Attached Behavior handling an Attached Event in WPF

Harsha picture Harsha · Feb 28, 2013 · Viewed 11.8k times · Source

I googled regarding this question but couldn't gather any information and I was wondering if it is possible for an attached behavior to handle an attached event??

I've an event declared in a class and a behavior that I am attaching to a TextBox control, the event will be raised when a button is clicked. I added the handler for this event in my behavior and wrote the logic in the event handler, but it is not executed. So, I was wondering if it is possible for an attached behavior to handle an attached event or not?

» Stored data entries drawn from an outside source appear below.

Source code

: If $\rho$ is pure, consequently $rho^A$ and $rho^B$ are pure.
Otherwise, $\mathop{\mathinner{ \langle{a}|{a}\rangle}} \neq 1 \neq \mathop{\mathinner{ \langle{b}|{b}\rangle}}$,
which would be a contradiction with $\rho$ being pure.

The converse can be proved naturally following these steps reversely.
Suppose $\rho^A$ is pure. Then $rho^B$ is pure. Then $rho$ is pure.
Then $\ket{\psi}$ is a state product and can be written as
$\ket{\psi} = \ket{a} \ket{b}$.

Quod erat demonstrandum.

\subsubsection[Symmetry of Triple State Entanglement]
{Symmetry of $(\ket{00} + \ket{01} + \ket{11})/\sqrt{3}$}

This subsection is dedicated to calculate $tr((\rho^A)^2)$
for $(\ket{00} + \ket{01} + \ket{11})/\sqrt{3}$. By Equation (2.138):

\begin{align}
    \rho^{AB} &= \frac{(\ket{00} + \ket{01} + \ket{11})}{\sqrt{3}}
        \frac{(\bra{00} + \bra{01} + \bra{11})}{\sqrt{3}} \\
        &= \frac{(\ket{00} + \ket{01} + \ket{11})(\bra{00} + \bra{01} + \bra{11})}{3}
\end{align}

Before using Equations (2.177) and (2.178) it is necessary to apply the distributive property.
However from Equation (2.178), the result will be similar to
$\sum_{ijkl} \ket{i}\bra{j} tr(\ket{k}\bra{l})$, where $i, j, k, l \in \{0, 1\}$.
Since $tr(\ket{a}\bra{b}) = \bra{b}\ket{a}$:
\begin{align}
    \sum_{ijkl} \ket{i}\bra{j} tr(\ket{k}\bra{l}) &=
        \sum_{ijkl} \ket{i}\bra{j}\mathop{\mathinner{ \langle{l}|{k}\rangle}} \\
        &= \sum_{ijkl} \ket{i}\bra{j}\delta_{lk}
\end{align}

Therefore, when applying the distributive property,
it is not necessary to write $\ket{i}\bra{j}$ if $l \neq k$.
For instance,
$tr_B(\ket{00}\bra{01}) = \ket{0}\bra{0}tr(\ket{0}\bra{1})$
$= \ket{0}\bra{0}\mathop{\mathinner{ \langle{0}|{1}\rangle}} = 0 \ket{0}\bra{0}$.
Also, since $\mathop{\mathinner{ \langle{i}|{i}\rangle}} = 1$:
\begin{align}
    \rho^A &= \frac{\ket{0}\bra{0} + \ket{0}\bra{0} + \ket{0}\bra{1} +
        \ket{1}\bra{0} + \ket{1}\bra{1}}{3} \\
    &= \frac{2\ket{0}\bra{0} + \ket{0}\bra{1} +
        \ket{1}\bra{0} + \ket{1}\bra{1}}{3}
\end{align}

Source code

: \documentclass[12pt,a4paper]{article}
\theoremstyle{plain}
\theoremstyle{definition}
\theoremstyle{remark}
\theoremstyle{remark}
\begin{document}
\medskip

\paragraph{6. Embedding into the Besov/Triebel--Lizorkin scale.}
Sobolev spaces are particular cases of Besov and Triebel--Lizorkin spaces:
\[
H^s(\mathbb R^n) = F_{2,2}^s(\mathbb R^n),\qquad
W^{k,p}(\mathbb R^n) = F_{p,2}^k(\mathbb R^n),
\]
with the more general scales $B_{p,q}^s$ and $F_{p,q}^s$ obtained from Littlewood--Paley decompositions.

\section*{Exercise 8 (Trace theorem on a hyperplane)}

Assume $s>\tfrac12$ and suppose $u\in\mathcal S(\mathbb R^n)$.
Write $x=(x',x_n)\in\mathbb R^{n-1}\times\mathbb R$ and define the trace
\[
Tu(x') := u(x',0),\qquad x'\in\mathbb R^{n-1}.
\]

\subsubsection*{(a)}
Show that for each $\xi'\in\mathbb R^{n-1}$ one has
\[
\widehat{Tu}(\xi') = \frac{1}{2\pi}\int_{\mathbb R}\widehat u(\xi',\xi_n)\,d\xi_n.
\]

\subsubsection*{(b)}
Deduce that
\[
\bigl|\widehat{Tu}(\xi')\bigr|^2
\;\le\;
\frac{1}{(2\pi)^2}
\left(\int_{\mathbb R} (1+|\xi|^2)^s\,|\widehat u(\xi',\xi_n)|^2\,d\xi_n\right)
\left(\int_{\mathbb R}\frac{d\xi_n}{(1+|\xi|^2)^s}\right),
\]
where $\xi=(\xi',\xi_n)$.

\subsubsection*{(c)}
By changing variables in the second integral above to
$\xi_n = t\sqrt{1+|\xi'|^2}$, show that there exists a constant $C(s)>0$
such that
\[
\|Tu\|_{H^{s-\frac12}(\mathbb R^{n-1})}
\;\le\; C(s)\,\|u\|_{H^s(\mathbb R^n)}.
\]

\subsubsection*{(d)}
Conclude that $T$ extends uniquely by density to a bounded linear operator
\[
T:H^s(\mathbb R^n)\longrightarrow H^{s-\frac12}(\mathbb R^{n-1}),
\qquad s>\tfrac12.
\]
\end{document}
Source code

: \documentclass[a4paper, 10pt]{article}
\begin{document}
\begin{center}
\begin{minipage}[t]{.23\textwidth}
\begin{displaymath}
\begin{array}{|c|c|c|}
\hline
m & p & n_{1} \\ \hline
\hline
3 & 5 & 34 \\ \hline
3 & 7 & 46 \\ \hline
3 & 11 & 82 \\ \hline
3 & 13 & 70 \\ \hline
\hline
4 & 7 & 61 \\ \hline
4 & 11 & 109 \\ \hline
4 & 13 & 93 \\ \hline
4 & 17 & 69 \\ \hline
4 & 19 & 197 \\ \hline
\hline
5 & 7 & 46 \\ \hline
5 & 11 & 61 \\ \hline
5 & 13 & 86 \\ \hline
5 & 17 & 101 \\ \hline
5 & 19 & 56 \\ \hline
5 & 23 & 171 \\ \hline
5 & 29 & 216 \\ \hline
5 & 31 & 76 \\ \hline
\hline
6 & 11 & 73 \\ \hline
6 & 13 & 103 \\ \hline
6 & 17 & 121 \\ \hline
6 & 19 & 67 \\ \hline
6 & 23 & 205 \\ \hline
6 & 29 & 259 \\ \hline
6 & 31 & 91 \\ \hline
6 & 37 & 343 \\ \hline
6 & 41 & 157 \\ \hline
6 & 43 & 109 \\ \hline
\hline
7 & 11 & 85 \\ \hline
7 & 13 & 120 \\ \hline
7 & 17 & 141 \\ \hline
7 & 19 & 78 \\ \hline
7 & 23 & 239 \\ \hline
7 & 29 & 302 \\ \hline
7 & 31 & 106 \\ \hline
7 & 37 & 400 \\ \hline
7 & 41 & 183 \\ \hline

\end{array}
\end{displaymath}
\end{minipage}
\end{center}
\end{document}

class ResetInputEventClass
{
    public static readonly RoutedEvent ResetInputEvent =  EventManager.RegisterRoutedEvent("ResetInput",
      RoutingStrategy.Bubble,
      typeof(RoutedEventHandler),
      typeof(ResetInputEventClass));

    public static void AddResetInputEventHandler(DependencyObject d, RoutedEventHandler handler)
    {
        UIElement uie = d as UIElement;
        if (uie == null)
        {
            return;
        }
        uie.AddHandler(ResetInputEventClass.ResetInputEvent, handler);
    }

    public static void RemoveResetInputEventHandler(DependencyObject d, RoutedEventHandler handler)
    {
        UIElement uie = d as UIElement;
        if (uie == null)
        {
            return;
        }
        uie.RemoveHandler(ResetInputEventClass.ResetInputEvent, handler);
    }
}

That is my Event class and this is how I am handling it in the behavior

public class MyBehavior : Behavior<TextBoxBase>
{
    public MyBehavior()
    {
        // Insert code required on object creation below this point.

    }        

    protected override void OnAttached()
    {
        base.OnAttached();
        // Insert code that you would want run when the Behavior is attached to an object.
        ResetInputEventClass.AddResetInputEventHandler(AssociatedObject, OnResetInputEvent);
    }

    protected override void OnDetaching()
    {
        base.OnDetaching();
        // Insert code that you would want run when the Behavior is removed from an object.
        ResetInputEventClass.RemoveResetInputEventHandler(AssociatedObject, OnResetInputEvent);
    }

    private void OnResetInputEvent(Object o, RoutedEventArgs e)
    {
        //Logic
    }
}

Here is my XAML Code:

<Grid x:Name="LayoutRoot">
    <StackPanel>
        <TextBox Margin="5" Text="Bye" TextWrapping="Wrap" Width="150">
            <i:Interaction.Behaviors>
                <local:MyBehavior/>
            </i:Interaction.Behaviors>
        </TextBox>
        <TextBox Margin="5" Text="Bye" TextWrapping="Wrap" Width="150">
            <i:Interaction.Behaviors>
                <local:MyBehavior/>
            </i:Interaction.Behaviors>
        </TextBox>
        <Button Name="MyButton" Content="Save" Width="50" Height="25" Click="MyButton_Click"/>
    </StackPanel>
</Grid>

and I am raising the event in the click event of my button

private void MyButton_Click(object sender, RoutedEventArgs e)
{
    RoutedEventArgs eventArgs = new RoutedEventArgs(ResetInputEventClass.ResetInputEvent,e.OriginalSource);
    RaiseEvent(eventArgs);
}

Answer

Michael Brown picture Michael Brown · Jun 14, 2013

Your problem is simple. The textbox is registered for the event, but the parent of the textbox is raising it. Thus the handler is never called. You can change the event to make it a Tunneling event instead of Bubbling. Or you can get a handle on your textbox (give it a name and reference in code behind). And have it raise the event.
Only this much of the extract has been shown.